In Chapter 1.6 we described the BLR property testing algorithm: given query access to an unknown function $f : \{0,1\}^n \to \{0,1\}$, this algorithm queries $f$ on a few random inputs and approximately determines whether $f$ has the property of being linear over ${\mathbb F}_2$. The field of property testing for boolean functions is concerned with coming up with similar algorithms for other properties.

In general, a “property” can be any collection $\mathcal{C}$ of $n$-bit boolean functions; it’s the same as the notion of “concept class” from learning theory. Indeed, before running an algorithm to try to learn an unknown $f \in \mathcal{C}$, one might first run a property testing algorithm to try to verify that indeed $f \in \mathcal{C}$.
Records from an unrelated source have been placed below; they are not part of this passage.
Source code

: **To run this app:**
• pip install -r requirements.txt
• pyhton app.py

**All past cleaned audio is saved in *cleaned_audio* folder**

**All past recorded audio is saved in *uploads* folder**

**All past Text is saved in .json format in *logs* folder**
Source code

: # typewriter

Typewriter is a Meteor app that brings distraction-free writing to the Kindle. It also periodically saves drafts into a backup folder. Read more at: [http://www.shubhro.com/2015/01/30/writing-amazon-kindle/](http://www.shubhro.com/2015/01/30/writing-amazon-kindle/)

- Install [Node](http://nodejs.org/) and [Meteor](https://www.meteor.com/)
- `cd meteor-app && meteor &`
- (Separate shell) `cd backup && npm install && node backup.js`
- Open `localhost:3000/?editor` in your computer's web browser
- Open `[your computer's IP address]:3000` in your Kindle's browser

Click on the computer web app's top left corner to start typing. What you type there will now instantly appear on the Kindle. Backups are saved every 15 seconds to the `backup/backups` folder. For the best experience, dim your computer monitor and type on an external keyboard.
Let’s encapsulate the key aspects of the BLR linearity test with some definitions:

Definition 1 An $r$-query function testing algorithm for boolean functions $f : \{0,1\}^n \to \{0,1\}$ is a randomized algorithm which:

  • chooses $r$ (or fewer) strings ${\boldsymbol{x}}^{(1)}, \dots, {\boldsymbol{x}}^{(r)} \in \{0,1\}^n$ according to some probability distribution;
  • queries $f({\boldsymbol{x}}^{(1)}), \dots, f({\boldsymbol{x}}^{(r)})$;
  • based on the outcomes, decides (deterministically) whether to “accept” $f$.
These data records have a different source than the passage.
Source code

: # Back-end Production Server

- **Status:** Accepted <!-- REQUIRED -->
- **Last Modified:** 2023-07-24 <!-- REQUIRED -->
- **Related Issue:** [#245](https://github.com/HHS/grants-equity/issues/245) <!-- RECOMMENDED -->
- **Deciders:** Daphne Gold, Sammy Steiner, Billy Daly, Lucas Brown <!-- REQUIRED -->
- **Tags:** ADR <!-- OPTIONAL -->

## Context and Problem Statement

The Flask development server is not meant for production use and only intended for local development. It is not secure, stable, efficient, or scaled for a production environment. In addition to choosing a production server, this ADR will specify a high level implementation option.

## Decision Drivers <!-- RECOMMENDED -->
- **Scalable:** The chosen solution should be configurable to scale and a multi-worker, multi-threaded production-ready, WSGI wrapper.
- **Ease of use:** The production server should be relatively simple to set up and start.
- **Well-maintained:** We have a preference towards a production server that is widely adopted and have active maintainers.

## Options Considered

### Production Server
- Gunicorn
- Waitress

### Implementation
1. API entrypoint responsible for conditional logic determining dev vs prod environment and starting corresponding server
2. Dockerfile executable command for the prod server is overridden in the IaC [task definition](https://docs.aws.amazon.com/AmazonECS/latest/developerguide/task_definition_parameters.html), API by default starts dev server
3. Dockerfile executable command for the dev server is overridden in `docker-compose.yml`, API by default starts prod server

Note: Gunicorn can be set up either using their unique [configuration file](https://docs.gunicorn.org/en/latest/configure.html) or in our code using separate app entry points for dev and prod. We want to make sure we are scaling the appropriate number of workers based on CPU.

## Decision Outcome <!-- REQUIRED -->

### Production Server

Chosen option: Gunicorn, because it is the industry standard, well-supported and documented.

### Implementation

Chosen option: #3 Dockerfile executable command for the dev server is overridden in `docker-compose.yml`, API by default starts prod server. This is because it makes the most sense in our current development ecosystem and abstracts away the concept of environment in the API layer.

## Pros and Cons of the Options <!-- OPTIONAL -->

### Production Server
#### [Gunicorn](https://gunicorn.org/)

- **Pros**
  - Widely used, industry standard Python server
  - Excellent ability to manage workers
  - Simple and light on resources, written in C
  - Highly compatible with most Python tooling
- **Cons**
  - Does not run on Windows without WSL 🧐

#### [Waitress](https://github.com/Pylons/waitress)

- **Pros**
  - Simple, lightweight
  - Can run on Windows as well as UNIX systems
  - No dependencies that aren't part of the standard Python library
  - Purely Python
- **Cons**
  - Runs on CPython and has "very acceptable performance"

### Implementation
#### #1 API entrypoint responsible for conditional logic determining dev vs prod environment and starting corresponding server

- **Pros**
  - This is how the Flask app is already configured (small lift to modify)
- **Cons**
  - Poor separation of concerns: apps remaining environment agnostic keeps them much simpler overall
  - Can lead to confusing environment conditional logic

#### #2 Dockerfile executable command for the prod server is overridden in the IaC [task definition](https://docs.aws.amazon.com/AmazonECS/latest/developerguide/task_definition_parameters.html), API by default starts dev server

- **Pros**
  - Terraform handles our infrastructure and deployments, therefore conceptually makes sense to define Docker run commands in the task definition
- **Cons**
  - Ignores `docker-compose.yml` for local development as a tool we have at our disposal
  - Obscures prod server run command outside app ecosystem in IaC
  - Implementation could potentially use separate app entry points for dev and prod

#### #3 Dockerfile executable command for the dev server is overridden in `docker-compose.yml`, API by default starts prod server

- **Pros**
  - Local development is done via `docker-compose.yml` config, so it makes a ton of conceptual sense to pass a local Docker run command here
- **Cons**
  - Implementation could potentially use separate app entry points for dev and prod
Definition 2 Let $\mathcal{C}$ be a “property” of $n$-bit boolean functions; i.e., a collection of functions $\{0,1\}^n \to \{0,1\}$. We say a function testing algorithm is a local tester for $\mathcal{C}$ (with rejection rate $\lambda > 0$) if it satisfies the following:

  • If $f \in \mathcal{C}$ then the tester accepts with probability $1$.
  • For all $0 \leq \epsilon \leq 1$, if $\mathrm{dist}(f,\mathcal{C}) > \epsilon$ (in the sense of Definition 1.30) then the tester rejects $f$ with probability greater than $\lambda \cdot \epsilon$. Equivalently, if the tester accepts $f$ with probability at least $1 – \lambda \cdot \epsilon$ then $f$ is $\epsilon$-close to $\mathcal{C}$; i.e., $\exists g \in \mathcal{C}$ such that $\mathrm{dist}(f,g) \leq \epsilon$.
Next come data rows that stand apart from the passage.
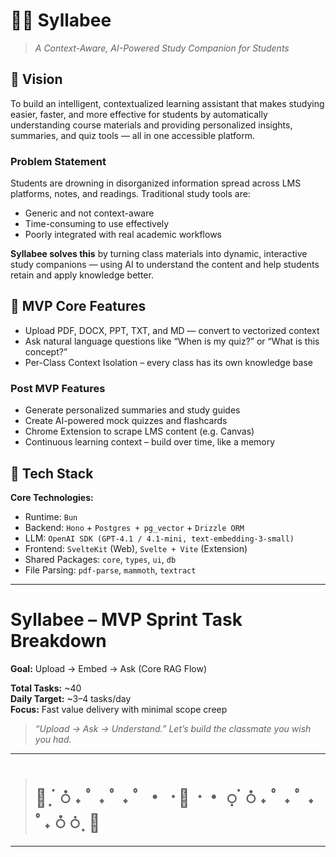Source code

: # 🌼🐝 Syllabee
> _A Context-Aware, AI-Powered Study Companion for Students_

## 🌱 Vision

To build an intelligent, contextualized learning assistant that makes studying easier, faster, and more effective for students by automatically understanding course materials and providing personalized insights, summaries, and quiz tools — all in one accessible platform.


###  Problem Statement

Students are drowning in disorganized information spread across LMS platforms, notes, and readings. Traditional study tools are:
- Generic and not context-aware
- Time-consuming to use effectively
- Poorly integrated with real academic workflows

**Syllabee solves this** by turning class materials into dynamic, interactive study companions — using AI to understand the content and help students retain and apply knowledge better.

## 🌻 MVP Core Features

- Upload PDF, DOCX, PPT, TXT, and MD — convert to vectorized context
- Ask natural language questions like “When is my quiz?” or “What is this concept?”
- Per-Class Context Isolation – every class has its own knowledge base
### Post MVP Features
- Generate personalized summaries and study guides
- Create AI-powered mock quizzes and flashcards
- Chrome Extension to scrape LMS content (e.g. Canvas)
- Continuous learning context – build over time, like a memory

## 🍯 Tech Stack

**Core Technologies:**
- Runtime: `Bun`
- Backend: `Hono` + `Postgres + pg_vector` + `Drizzle ORM`
- LLM: `OpenAI SDK (GPT-4.1 / 4.1-mini, text-embedding-3-small)`
- Frontend: `SvelteKit` (Web), `Svelte + Vite` (Extension)
- Shared Packages: `core`, `types`, `ui`, `db`
- File Parsing: `pdf-parse`, `mammoth`, `textract`

---
#  Syllabee – MVP Sprint Task Breakdown

**Goal:** Upload → Embed → Ask (Core RAG Flow)


**Total Tasks:** ~40  
**Daily Target:** ~3–4 tasks/day  
**Focus:** Fast value delivery with minimal scope creep

> _“Upload → Ask → Understand.” Let’s build the classmate you wish you had._


---
> # 🌻   ᜓ  ᜒ  𖬰  ˖  ﾟ ˖  ﾟ ˖  ﾟ ・  ᠂  🐝  ᠂   ・    ᜓ  ᜒ  𖬰  ˖  ﾟ ˖  ﾟ ˖  ﾟ˖ 𖬰  ᜒ  ᜓ  🍯
---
By taking $\epsilon = 0$ in the above definition you see that any local tester gives a characterization of $\mathcal{C}$: a function is in $\mathcal{C}$ if and only if it is accepted by the tester with probability $1$. But a local tester furthermore gives a “robust” characterization: any function accepted with probability close to $1$ must be close to satisfying $\mathcal{C}$.

Example 3 By Theorem 1.31, the BLR Test is a $3$-query local tester for the property $\mathcal{C} = \{f : {\mathbb F}_2^n \to {\mathbb F}_2 \mid f \text{ is linear}\}$ (with rejection rate $1$).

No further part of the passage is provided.